Items from a dataset
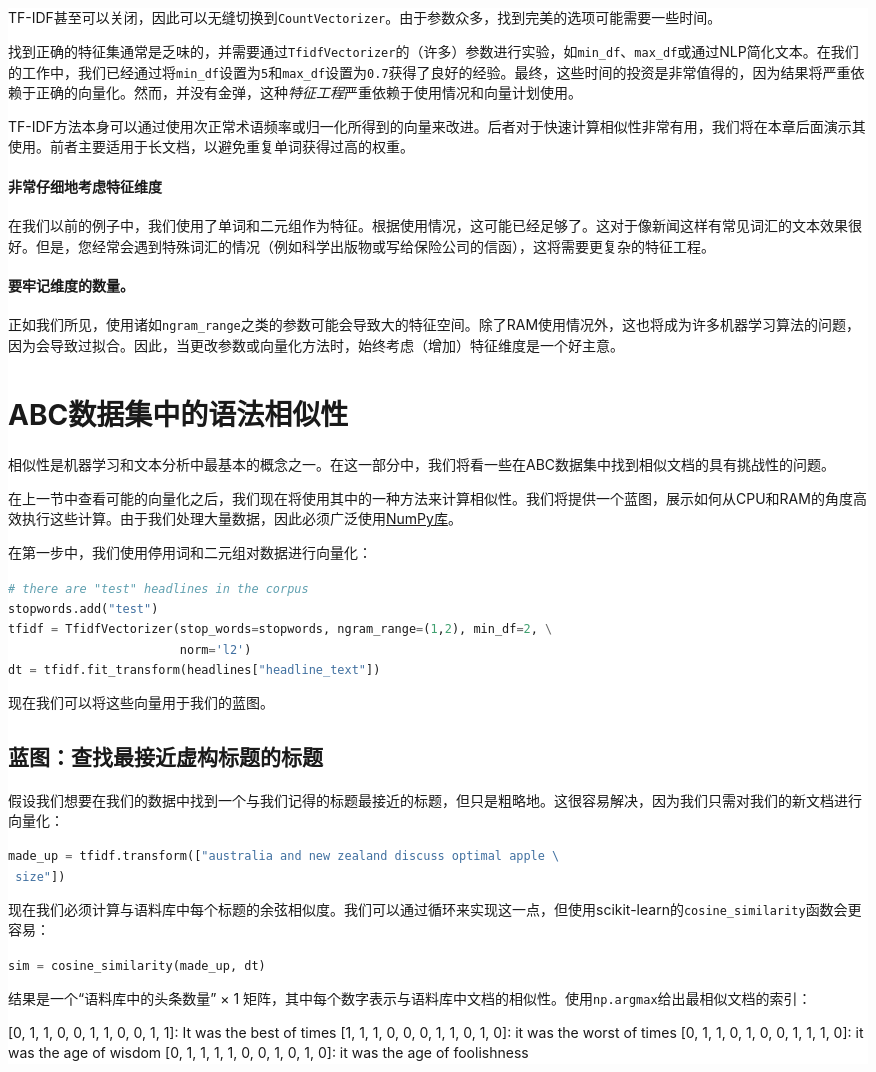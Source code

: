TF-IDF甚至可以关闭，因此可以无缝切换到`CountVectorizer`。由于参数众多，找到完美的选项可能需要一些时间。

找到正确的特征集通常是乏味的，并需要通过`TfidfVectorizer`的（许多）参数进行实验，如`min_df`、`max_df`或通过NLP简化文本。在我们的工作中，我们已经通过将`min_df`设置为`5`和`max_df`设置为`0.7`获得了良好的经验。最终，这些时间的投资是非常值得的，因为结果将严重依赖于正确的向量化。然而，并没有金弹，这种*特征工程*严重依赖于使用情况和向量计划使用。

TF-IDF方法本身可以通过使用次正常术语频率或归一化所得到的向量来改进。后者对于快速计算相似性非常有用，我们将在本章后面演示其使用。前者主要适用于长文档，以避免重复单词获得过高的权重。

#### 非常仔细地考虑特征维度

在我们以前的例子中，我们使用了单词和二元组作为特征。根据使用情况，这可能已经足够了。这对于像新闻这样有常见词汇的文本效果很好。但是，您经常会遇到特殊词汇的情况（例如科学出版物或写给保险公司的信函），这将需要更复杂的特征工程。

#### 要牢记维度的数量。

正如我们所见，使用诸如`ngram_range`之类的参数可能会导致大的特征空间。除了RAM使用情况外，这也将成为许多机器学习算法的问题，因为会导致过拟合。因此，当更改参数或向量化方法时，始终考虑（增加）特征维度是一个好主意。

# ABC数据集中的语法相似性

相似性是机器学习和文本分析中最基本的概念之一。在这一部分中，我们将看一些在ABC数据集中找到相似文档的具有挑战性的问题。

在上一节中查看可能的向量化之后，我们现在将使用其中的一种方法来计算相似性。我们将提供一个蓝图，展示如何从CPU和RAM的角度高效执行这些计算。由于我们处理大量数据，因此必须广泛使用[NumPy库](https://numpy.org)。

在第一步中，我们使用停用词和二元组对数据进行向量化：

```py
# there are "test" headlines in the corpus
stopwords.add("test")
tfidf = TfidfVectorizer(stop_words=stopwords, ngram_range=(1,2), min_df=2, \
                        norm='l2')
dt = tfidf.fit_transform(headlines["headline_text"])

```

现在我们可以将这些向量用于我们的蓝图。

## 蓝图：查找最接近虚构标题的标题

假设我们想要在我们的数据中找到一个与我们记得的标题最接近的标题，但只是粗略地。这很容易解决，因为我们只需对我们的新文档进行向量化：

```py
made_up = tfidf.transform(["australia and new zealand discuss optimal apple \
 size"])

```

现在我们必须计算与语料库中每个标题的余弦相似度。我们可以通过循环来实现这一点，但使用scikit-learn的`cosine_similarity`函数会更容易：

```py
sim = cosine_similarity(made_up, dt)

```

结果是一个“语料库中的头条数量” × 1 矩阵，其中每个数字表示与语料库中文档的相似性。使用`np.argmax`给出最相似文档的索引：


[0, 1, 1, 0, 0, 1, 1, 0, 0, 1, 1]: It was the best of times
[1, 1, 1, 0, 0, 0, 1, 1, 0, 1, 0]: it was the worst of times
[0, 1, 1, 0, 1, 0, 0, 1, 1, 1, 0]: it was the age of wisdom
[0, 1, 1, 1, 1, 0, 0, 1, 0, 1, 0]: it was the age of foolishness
...
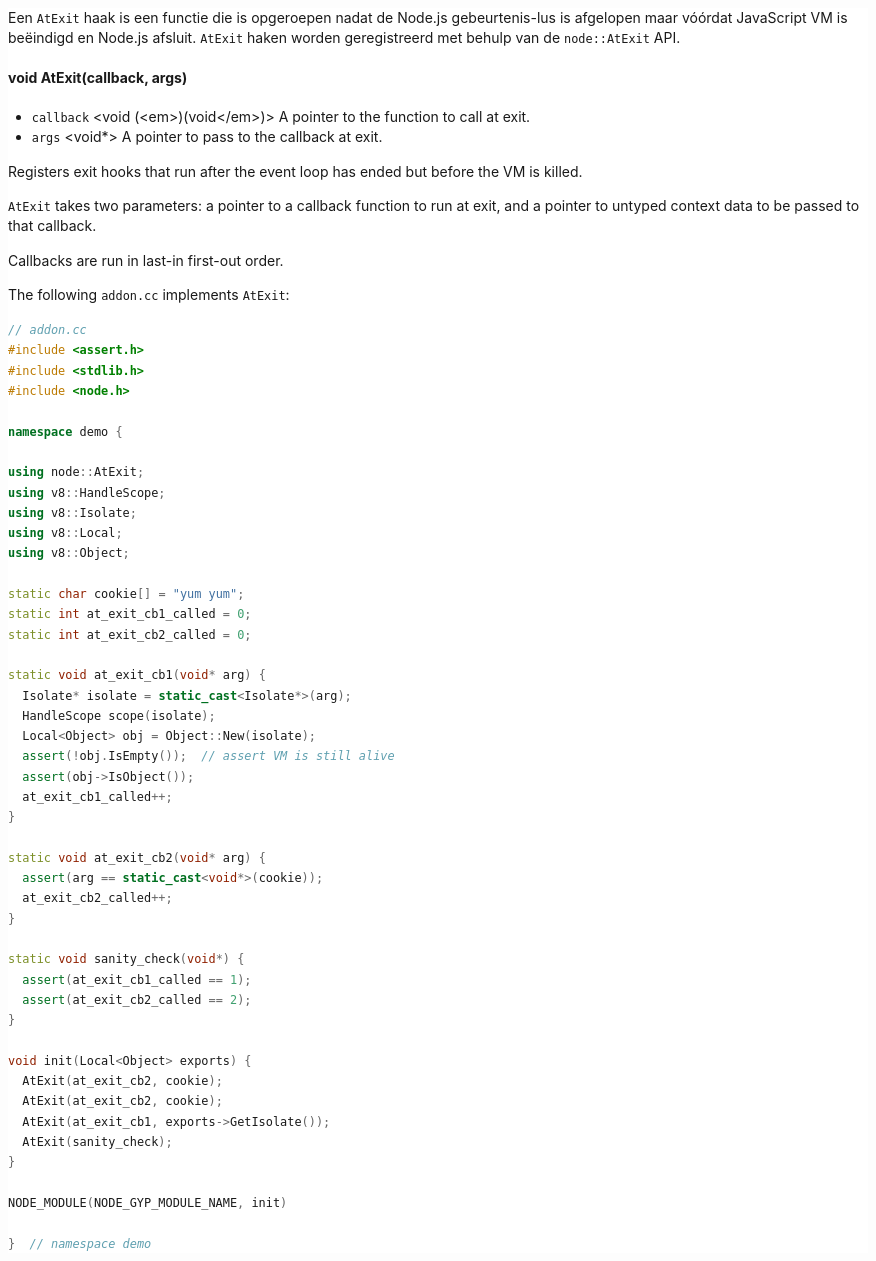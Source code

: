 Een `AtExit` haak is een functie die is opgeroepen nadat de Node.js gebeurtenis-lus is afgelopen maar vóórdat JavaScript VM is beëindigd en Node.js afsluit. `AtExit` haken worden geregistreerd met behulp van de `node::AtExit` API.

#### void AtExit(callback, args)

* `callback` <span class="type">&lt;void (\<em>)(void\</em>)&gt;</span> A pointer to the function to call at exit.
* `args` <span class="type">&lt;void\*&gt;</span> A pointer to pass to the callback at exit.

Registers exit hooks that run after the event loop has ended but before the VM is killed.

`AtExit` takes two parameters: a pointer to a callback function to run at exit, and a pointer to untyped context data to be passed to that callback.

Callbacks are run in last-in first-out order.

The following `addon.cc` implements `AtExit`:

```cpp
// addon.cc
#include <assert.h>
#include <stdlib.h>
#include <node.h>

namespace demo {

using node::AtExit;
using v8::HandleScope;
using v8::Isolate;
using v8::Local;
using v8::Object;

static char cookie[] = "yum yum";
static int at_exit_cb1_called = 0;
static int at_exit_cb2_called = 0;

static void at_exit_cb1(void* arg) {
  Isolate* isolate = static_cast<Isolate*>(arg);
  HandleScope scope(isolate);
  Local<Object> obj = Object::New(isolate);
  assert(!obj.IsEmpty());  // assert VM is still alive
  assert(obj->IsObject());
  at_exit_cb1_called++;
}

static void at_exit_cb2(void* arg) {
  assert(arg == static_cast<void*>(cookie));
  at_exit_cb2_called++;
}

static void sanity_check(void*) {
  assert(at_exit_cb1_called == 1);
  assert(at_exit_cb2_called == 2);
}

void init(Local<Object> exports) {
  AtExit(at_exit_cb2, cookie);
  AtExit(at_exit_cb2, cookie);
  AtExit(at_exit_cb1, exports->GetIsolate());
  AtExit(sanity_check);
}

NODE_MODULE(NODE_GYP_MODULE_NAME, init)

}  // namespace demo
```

Task goal
Some lines in the records may hold "include"; state how many do, and give no more than that number.

Solved problem
3